Posted: September 8, 2010

Updated: October 4, 2017

As part of an ongoing probe into connections between football match fixing and internet betting in China, three former football officials have been

As part of an ongoing probe into connections between football match fixing and internet betting in China, three former football officials have been placed under arrest, including a man who was once the head of the national association for the sport.

Xie Yalong, who served as chief of the Chinese Football Association chief between 2005 and 2009, was taken into custody last week for questioning. On his appointment, Xie was tasked with cleaning up the public image of Chinese football and cleaning up the national league, but he failed to fulfill this goal. His successor Nan Yong was given the same task, but after just one year he too was arrested on bribe-taking and match-fixing charges.

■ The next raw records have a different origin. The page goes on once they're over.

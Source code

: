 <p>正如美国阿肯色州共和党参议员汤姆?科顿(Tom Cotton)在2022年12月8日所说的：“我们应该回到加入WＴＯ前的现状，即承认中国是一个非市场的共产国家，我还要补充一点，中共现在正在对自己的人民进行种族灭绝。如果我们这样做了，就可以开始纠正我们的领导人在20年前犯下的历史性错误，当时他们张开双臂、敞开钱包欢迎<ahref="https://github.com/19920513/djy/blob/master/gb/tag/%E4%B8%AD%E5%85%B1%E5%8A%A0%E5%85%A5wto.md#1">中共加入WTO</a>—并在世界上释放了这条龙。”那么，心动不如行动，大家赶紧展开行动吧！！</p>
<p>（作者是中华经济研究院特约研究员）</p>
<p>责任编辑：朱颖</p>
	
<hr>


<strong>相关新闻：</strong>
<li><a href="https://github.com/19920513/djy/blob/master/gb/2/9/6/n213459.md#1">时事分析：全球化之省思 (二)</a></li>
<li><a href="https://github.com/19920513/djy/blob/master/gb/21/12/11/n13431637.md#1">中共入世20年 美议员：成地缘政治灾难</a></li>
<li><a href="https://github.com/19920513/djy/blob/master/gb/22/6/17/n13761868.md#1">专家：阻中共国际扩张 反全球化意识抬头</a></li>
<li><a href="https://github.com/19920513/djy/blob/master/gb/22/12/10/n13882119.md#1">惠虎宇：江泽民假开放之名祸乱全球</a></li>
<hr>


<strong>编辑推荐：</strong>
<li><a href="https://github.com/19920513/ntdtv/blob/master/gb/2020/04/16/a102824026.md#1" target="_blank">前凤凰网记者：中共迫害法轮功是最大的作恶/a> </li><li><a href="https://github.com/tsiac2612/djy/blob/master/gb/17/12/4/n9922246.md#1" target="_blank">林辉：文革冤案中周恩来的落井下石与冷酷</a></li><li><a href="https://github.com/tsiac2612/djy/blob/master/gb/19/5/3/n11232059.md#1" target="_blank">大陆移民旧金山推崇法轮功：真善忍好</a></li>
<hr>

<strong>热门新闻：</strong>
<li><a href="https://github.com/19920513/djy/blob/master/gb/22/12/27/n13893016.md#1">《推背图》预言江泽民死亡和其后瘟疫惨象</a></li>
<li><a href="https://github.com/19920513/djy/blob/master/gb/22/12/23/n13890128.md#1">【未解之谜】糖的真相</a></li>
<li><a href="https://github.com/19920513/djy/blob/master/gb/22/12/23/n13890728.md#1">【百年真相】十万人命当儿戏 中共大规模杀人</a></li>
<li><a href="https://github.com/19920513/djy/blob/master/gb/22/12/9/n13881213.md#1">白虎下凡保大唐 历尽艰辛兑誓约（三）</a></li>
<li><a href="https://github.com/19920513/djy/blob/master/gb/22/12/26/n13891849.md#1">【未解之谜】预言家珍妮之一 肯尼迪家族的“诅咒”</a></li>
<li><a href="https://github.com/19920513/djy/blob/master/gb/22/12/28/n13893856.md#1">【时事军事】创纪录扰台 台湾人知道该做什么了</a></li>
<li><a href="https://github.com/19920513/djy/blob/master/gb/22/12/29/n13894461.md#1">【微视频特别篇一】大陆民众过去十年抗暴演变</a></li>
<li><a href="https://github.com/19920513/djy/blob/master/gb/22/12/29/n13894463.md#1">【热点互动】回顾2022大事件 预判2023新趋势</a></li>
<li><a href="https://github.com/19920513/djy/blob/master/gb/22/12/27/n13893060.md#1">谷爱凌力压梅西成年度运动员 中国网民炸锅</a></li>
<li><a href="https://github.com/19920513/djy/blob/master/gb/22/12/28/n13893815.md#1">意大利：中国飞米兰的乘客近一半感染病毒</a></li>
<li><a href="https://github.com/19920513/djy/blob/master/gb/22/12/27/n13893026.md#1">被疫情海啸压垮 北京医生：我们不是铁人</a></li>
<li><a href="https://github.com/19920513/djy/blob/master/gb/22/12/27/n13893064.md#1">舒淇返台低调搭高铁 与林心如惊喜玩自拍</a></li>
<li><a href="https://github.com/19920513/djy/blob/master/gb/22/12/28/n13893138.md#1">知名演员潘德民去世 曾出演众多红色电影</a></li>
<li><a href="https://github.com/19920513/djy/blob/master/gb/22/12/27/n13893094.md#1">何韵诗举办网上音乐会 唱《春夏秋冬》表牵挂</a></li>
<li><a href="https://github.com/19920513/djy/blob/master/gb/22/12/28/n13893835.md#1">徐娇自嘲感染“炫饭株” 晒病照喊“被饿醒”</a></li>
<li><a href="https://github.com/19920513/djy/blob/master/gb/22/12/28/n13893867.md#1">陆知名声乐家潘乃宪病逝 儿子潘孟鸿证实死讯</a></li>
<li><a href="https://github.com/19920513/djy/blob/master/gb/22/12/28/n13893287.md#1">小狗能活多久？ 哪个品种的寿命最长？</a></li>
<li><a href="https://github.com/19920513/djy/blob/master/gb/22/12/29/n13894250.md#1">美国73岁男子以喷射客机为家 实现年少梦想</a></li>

Nan has yet to be tried, but sources say Xie is to be interrogated regarding his ties with Nan. China’s national football leagues have been soiled by corruption for many years, and attempts to clean up the sport have largely failed. Match fixing, crooked referees, and illicit sports betting are common place in the nation’s favorite sport.

In spite of the game’s tarnished image, sports betting in China remains extremely popular, with 90% of all sports wagers being placed on football matches. The China Sports Lottery is the only legal form of sports betting in the country. The lottery is quite popular, raking in huge annual profits, it is still a lottery, and it operates very different from proper sports betting.

Because Chinese gambling laws do not permit local gambling groups to offer fixed odds betting, most punters place bets either with underground bookmakers or with online sportsbooks in China, which are in fact licensed and operated out of other countries.